This poem is all about first bites. The first bite of language, exploring the sounds of words in many languages, including the language you make up to use in secret between yourselves. The first bite of love. The lingering taste of old love. The anticipation of falling in love all over again with a new person you have yet to meet. The first bite at a story, at stories, you hope will go on to flower and grow new stories and new wor(l)ds.

I want to do with you 
what spring does with the cherry trees.
                             - Neruda

New Kiwi Women Write (https://newkiwiwomenstories.wordpress.com/) is something I’ve been doing for the past seven years. It was long before I started calling myself a community arts activist. It’s a simple concept: bring writers together (including the ones who don’t know yet that they are writers); ask those further along to show them the pathways into writing and publishing; and pay tutors for their time. Edit and publish an anthology of the writing from each course, and bring their friends and families together in a celebratory book launch. In each group, connections are made and some may go on to other courses or start growing a new work. It’s all about growing a community of people –writers and others – who can support each other.
It was through projects like this that I learnt that storytellers are essential for strong societies. They link and empower a community, and invite others in to see things from their point of view.
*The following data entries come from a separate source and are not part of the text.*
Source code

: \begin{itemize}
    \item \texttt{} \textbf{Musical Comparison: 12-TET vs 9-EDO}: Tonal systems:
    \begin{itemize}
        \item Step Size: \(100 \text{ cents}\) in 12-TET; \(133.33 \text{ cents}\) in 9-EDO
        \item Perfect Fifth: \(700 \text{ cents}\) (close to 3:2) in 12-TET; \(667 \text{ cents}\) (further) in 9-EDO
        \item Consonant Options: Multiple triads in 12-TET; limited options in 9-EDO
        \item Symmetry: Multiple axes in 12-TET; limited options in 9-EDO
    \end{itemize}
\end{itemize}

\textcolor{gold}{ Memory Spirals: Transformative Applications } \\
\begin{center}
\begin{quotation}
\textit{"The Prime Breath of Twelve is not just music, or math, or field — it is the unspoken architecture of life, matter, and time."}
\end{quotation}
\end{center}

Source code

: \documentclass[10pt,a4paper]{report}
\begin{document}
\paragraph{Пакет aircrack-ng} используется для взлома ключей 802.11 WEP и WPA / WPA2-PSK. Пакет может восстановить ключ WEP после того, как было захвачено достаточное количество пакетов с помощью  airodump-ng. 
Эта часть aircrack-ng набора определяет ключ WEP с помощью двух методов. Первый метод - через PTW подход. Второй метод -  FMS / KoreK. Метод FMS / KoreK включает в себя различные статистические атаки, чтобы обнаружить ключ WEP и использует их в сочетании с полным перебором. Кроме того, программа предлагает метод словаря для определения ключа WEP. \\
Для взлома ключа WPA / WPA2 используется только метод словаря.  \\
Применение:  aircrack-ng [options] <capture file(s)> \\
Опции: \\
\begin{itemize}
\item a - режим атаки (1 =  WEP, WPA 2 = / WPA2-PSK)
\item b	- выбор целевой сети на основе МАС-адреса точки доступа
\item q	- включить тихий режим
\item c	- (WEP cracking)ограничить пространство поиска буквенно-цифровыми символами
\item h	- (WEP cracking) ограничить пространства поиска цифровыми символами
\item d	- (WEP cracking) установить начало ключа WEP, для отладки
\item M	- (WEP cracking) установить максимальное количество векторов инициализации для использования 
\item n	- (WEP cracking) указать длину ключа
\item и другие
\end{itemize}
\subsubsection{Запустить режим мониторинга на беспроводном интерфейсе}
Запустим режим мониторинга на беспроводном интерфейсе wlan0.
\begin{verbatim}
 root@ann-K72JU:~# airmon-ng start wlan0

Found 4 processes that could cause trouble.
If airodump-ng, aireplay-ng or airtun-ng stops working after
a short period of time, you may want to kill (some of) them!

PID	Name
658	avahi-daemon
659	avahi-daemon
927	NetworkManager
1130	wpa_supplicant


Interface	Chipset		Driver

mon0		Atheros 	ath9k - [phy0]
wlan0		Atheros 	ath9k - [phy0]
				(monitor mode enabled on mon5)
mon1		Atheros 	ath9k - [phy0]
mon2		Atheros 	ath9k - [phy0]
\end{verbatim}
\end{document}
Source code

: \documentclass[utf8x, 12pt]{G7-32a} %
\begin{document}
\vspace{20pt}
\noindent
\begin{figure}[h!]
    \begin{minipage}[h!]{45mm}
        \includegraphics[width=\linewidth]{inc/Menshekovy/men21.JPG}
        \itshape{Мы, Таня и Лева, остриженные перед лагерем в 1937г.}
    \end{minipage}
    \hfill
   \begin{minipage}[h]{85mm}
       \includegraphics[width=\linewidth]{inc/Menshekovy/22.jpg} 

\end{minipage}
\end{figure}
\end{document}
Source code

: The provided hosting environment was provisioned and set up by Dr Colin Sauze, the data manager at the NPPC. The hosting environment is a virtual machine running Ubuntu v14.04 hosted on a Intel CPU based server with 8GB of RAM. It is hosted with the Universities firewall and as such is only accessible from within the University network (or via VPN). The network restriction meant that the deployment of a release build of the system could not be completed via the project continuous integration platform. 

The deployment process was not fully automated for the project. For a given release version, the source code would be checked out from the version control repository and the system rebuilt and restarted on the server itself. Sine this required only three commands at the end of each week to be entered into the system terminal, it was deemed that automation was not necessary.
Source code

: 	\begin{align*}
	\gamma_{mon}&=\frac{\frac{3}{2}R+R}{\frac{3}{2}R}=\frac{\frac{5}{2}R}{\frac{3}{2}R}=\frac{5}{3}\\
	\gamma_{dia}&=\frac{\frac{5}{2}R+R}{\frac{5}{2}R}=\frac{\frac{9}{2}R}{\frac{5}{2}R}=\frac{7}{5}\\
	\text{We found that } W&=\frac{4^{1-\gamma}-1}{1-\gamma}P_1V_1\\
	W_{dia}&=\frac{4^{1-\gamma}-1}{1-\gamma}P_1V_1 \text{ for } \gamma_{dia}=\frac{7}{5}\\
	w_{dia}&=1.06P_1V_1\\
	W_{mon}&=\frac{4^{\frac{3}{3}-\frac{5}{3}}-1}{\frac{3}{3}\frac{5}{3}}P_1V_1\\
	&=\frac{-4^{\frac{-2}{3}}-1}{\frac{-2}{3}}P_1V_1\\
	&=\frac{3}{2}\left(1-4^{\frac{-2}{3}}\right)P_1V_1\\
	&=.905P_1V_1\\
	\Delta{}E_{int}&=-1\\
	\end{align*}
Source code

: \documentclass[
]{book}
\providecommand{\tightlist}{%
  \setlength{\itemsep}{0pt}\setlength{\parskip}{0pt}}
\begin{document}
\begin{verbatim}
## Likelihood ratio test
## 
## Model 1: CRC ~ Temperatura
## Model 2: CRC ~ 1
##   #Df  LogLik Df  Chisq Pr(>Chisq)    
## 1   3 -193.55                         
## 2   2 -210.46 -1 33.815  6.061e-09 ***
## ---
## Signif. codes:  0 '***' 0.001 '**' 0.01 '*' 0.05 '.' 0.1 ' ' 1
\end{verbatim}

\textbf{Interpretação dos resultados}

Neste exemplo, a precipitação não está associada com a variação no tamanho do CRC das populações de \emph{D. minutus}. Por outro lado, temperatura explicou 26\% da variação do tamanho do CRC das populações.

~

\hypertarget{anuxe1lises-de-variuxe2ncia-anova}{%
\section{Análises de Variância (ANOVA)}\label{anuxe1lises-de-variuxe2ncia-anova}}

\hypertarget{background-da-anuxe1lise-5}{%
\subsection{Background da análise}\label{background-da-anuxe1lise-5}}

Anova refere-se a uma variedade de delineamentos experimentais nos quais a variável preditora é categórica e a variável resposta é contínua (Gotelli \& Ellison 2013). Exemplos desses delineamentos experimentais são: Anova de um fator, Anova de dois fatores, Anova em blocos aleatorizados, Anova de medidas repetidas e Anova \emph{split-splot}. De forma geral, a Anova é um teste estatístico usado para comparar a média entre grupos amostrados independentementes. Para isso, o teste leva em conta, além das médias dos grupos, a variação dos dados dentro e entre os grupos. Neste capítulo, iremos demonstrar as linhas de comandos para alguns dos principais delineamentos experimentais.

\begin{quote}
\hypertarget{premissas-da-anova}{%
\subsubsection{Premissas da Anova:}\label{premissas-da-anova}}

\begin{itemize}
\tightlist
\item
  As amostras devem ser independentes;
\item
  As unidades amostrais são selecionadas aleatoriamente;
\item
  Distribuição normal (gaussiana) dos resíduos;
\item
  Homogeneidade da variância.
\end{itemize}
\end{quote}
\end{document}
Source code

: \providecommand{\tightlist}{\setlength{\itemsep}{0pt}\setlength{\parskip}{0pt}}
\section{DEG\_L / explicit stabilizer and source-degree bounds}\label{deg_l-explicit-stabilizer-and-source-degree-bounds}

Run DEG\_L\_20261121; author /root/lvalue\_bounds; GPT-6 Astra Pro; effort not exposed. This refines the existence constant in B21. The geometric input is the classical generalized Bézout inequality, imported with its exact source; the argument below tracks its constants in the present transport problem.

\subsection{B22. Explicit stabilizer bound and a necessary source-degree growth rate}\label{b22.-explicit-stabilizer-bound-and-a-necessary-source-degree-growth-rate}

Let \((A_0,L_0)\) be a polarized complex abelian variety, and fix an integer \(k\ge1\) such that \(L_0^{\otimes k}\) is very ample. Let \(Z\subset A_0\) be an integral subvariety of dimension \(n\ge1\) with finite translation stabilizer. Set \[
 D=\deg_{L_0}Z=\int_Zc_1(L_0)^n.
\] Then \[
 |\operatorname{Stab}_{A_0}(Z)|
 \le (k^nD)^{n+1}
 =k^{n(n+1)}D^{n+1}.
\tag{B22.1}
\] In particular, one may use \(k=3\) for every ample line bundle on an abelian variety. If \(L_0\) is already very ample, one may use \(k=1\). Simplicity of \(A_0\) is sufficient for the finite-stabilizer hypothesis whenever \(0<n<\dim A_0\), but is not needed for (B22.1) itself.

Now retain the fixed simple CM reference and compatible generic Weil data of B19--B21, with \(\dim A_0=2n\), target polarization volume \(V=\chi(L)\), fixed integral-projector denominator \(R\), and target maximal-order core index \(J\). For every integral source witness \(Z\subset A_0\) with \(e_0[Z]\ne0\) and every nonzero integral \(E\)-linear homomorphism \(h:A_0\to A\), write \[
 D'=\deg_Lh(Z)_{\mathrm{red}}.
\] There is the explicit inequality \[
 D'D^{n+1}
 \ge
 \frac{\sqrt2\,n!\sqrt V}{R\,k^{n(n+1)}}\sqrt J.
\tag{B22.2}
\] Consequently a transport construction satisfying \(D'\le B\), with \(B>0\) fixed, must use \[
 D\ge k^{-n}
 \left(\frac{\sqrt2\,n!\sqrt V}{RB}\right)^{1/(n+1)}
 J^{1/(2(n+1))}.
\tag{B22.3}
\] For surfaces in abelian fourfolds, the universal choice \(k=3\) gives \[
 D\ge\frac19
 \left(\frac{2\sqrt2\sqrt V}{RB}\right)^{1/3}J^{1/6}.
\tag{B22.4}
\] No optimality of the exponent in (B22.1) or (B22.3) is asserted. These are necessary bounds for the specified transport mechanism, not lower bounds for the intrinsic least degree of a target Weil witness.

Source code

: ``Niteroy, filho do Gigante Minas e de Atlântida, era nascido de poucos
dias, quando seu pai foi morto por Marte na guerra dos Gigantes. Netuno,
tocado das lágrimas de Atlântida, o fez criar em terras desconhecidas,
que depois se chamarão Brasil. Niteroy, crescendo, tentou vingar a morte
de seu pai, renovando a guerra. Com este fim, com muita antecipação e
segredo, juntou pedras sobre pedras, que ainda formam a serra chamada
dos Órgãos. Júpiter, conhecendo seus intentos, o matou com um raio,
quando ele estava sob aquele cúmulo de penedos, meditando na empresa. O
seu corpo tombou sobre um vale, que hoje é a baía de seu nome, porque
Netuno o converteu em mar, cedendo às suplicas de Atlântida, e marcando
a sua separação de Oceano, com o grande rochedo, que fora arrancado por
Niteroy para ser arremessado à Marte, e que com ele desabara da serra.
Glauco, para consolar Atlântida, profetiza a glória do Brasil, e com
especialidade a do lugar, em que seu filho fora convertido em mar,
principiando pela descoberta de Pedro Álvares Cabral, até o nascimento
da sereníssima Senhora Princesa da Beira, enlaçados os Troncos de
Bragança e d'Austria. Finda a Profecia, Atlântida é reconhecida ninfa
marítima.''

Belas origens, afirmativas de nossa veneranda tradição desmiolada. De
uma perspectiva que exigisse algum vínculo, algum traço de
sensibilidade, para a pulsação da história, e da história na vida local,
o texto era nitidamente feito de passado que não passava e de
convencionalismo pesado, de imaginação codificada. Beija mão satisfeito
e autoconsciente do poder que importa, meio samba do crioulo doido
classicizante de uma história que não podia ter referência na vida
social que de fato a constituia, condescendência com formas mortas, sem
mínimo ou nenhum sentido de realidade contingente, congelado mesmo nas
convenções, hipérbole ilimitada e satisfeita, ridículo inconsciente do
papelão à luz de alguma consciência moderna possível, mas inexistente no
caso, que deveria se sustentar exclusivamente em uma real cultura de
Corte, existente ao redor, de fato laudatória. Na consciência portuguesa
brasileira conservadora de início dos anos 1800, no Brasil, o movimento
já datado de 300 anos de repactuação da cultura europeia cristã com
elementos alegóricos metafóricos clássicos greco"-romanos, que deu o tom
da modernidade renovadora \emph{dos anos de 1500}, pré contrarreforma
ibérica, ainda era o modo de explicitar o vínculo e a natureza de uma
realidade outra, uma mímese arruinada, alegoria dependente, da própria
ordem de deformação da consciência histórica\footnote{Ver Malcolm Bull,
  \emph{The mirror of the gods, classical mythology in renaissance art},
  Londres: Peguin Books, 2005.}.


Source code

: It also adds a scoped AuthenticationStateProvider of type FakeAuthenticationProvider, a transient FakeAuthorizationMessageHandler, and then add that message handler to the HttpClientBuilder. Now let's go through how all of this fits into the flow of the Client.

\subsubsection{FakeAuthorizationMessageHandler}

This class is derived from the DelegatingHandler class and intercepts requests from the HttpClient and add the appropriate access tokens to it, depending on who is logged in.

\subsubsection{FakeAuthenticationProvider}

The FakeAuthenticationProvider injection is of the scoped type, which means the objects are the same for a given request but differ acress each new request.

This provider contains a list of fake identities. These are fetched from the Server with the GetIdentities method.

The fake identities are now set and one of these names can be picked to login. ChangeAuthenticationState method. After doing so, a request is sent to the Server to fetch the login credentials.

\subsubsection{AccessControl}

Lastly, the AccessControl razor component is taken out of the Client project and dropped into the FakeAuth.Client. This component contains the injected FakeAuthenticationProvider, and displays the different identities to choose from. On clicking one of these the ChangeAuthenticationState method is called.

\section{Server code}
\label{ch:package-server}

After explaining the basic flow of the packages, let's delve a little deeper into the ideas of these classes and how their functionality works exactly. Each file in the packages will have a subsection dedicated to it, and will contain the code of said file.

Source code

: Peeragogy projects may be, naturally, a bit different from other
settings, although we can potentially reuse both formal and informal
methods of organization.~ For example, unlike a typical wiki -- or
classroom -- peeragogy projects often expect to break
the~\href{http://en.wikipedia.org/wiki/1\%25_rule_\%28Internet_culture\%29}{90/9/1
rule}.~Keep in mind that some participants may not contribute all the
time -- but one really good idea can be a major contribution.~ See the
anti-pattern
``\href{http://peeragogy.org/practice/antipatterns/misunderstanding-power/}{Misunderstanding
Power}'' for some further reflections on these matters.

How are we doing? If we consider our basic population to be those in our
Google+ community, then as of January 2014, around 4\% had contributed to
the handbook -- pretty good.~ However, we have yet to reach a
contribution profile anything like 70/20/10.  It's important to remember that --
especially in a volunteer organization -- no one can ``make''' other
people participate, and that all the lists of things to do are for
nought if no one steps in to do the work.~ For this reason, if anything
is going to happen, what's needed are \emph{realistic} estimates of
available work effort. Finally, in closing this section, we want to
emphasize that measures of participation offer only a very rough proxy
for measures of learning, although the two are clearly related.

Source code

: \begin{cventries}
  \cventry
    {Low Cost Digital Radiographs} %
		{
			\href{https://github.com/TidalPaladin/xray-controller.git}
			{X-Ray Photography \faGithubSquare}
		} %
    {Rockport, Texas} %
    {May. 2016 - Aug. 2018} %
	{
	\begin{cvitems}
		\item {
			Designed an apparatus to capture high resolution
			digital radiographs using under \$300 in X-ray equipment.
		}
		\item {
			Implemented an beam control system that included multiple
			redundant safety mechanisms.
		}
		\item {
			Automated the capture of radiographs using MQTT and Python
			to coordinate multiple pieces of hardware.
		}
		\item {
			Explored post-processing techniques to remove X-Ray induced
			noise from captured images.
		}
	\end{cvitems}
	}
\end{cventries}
My activism has since spawned other projects. The Kitchen (https://thekitchennz.wordpress.com/) is running right now: with my friends Hannah May Lee and Makyla Curtis, we’re bringing strangers together in neighbourhood kitchens with NZ writers to share food and stories, and then celebrating their work with a local poster festival. See what I did there? Food unlocks words and stories.

And as for my story, my round belly became a baby and then a boy. The boy swallows words and regurgitates them in a new form. The boy reassembles stories into entirely new creatures. His sister picks them up and critiques them. I follow them around and marvel at the new storytellers I have made, that I don’t remember making, but claim nonetheless. Don’t all things we make feel like this?

photo by Rosetta Allan

Renee Liang has spent her whole life unsure of exactly what she is. To find out, she likes to write: plays, poetry, opera libretti, musical lyrics, interactive digital games, reviews and nonfiction. Her two children seem to have inherited her proclivity for words. Renee agrees with them that words, especially fart jokes, can change the world. In 2018 she was appointed a Member of the NZ Order of Merit for services to the arts, and won Next Woman of the Year for Arts and Culture.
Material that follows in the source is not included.